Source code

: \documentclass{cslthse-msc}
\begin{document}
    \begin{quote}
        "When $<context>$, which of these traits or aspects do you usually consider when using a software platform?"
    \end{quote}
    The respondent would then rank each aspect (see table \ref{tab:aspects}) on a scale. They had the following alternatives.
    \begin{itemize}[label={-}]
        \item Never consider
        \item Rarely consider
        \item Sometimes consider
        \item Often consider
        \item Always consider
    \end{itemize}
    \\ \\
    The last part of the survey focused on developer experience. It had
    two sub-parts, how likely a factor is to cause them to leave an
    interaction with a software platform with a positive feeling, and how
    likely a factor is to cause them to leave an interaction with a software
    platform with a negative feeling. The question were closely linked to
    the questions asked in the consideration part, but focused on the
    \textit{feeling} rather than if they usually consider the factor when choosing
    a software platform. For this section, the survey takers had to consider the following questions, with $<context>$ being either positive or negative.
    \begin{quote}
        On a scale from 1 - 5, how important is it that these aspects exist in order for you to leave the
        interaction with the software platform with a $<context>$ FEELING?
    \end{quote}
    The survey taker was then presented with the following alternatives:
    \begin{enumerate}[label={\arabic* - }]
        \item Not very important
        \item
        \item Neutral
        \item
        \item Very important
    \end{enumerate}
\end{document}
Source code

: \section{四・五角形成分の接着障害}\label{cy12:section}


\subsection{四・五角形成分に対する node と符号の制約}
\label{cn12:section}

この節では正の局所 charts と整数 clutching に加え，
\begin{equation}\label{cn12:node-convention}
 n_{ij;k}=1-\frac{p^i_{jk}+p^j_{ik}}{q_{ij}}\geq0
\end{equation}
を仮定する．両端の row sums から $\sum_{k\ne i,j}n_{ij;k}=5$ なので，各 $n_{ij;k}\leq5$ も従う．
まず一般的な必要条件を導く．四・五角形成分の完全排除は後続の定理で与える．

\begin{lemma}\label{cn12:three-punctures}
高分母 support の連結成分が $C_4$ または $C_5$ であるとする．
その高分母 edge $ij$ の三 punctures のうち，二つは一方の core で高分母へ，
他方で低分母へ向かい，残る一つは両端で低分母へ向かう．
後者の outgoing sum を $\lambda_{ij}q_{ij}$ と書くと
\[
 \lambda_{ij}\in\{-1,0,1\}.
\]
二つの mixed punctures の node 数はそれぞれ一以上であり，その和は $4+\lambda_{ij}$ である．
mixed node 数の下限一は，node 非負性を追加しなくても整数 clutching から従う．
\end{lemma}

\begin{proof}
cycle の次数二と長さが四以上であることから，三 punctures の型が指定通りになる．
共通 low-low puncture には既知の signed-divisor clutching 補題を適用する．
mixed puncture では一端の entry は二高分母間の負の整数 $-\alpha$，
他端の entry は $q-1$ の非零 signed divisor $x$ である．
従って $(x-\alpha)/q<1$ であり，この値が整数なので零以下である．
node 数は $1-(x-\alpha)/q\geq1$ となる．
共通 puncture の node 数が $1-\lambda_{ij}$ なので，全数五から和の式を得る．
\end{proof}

INSTRUCTIONS FOR THE TASK: Determine how many lines of this listing have the word "platform" in them, and reply with that number alone.

TASK SOLUTION: 5